Passionnant. Mais quelles populations habitaient ces îles avant leur découverte ?

Léon
Léon
3 janvier 2011 10 h 35 min

Donc pas d’humains, c’est ça ?

Buster
Membre
Buster
3 janvier 2011 18 h 10 min
Reply to  D. Furtif

Mais un pays où l’on trouve parmi les plus grands oiseaux du monde, les albatros hurleurs ou wandering albatros, in english.
Plus de 3 mètres d’envergure et 8 kg en moyenne, le bestiau !

Et tout ça sur 7215 m2 ???

Manque 1 k quelque part sur ta carte Furtif.

ranta
ranta
3 janvier 2011 19 h 29 min
Reply to  D. Furtif

Longueur :minimum 90 m, maximum 120 m.
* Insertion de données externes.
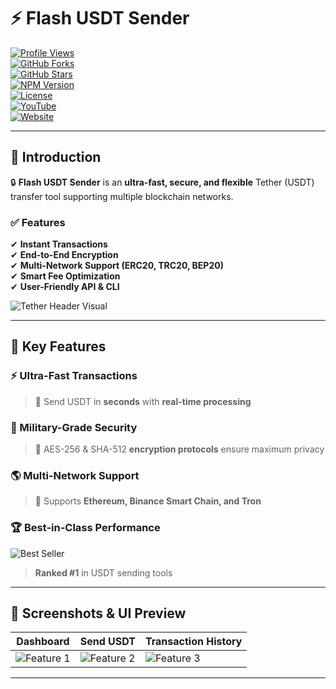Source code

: # ⚡ Flash USDT Sender  

[![Profile Views](https://komarev.com/ghpvc/?username=likhonsheikhofficial&style=flat-square&color=blue)](https://github.com/likhonsheikhofficial)  
[![GitHub Forks](https://img.shields.io/github/forks/your-username/flash-usdt-sender?style=social)](https://github.com/your-username/flash-usdt-sender)  
[![GitHub Stars](https://img.shields.io/github/stars/your-username/flash-usdt-sender?style=social)](https://github.com/your-username/flash-usdt-sender)  
[![NPM Version](https://img.shields.io/npm/v/flash-usdt-sender?color=green&label=NPM%20Package)](https://www.npmjs.com/package/flash-usdt-sender)  
[![License](https://img.shields.io/github/license/your-username/flash-usdt-sender)](LICENSE)  
[![YouTube](https://img.shields.io/badge/YouTube-Watch%20Demo-red?logo=youtube)](https://youtu.be/BG7BES0pa34?feature=shared)  
[![Website](https://img.shields.io/badge/Website-Flash%20USDT%20Sender-blue?style=flat-square&logo=vercel)](https://access.flashusdtsender.xyz)  

---

## 🚀 Introduction  

🔒 **Flash USDT Sender** is an **ultra-fast, secure, and flexible** Tether (USDT) transfer tool supporting multiple blockchain networks.  

### ✅ Features  
✔ **Instant Transactions**  
✔ **End-to-End Encryption**  
✔ **Multi-Network Support (ERC20, TRC20, BEP20)**  
✔ **Smart Fee Optimization**  
✔ **User-Friendly API & CLI**  

![Tether Header Visual](https://hebbkx1anhila5yf.public.blob.vercel-storage.com/tether-header-visual%20%281%29-Iccitb5YiKN8Mp4JUIc0qhAnKBV0rc.webp)  

---

## 🌟 Key Features  

### ⚡ Ultra-Fast Transactions  
> 🚀 Send USDT in **seconds** with **real-time processing**  

### 🔐 Military-Grade Security  
> 🔑 AES-256 & SHA-512 **encryption protocols** ensure maximum privacy  

### 🌎 Multi-Network Support  
> 🔄 Supports **Ethereum, Binance Smart Chain, and Tron**  

### 🏆 Best-in-Class Performance  
![Best Seller](https://hebbkx1anhila5yf.public.blob.vercel-storage.com/Best-Seller-Free-PNG-Image-300x225-Dml6oJZe3Z36PnhgG8TMUIItoyE6bv.png)  
> **Ranked #1** in USDT sending tools  

---

## 📸 Screenshots & UI Preview  

| Dashboard  | Send USDT  | Transaction History  |  
|------------|------------|------------|  
| ![Feature 1](https://hebbkx1anhila5yf.public.blob.vercel-storage.com/R%20%2810%29-rRwlzmWCJTrDxukkKqBG0bWZalitBT.png)  | ![Feature 2](https://hebbkx1anhila5yf.public.blob.vercel-storage.com/494E69E1-2ED5-432B-A74F-38266BAB2E59-44PfOHG8U3tgce3RA6Cv4YvXnocy7z.png)  | ![Feature 3](https://hebbkx1anhila5yf.public.blob.vercel-storage.com/Best-Seller-Free-PNG-Image-300x225-Dml6oJZe3Z36PnhgG8TMUIItoyE6bv.png)  |  

---
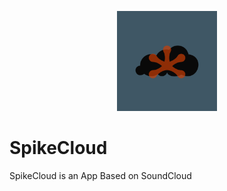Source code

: <p align="center">
	<img src="SpikeCloud.png" width="160" height="160" alt="SpikeCloud Logo" />  
</p>

# SpikeCloud
SpikeCloud is an App Based on SoundCloud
Largeur : minimum 45 m, maximum 90 m.

Donc mini dans les 9000 mètres carré puisqu’il doit obligatoirement être rectangulaire et qu’il ne peut pas faire 90*90, un petit peu plus que l’île aux nains de Furtif.

Et les ressemblances ne s’arrêtent pas là : les terrains de foot sont de plus en plus des terres de désolations, peuplées de manchots et de veaux, (voir la sous espèce Domenechodoplus, Génétiquement améliorée trafiquée à Clairefontainus). En revanche, ont y trouve des pingouins, plein de pingouins, des colonies entières de pingouins, dans les tribunes

ranta
ranta
3 janvier 2011 19 h 30 min
Reply to  ranta

Zut, en plus de ne pas savoir mes conjugèsonts je ne sais pas compter non plus 👿 je renonce.

ranta
ranta
3 janvier 2011 20 h 14 min
Reply to  D. Furtif

Comme tu l’as écrit Cook a dû en saisir toute l’ironie pour finalement la laisser à la couronne de France.

Ph. Renève
Ph. Renève
3 janvier 2011 20 h 20 min
Reply to  ranta

Sans compter le climat riant et la flore luxuriante…

ranta
ranta
3 janvier 2011 20 h 21 min
Reply to  Ph. Renève

Une terre d’orchidées.

Ph. Renève
Ph. Renève
3 janvier 2011 20 h 24 min
Reply to  ranta

Doit pas y en avoir bézef, comme on dit en botanique.

yohan
yohan
3 janvier 2011 19 h 03 min

Beau voyage dans le temps, merci Furtif. Le thème est en vogue en ce moment. Ben oui, va falloir conquérir de nouveaux horizons (lesquels ?) pour regagner notre beefsteak… ou au moins, à défaut, rêver encore un peu…

Xavier
Membre
Xavier
3 janvier 2011 19 h 22 min

Passionnant !

Quand on pense que les Australiens auraient pu parler le français ! Après tout, Nouméa, c’est la porte à côté. Et le grand Charles balancer à Canberra, devant la foule en délire : « je vous ai compris » ou : « Vive le Queensland libre ! »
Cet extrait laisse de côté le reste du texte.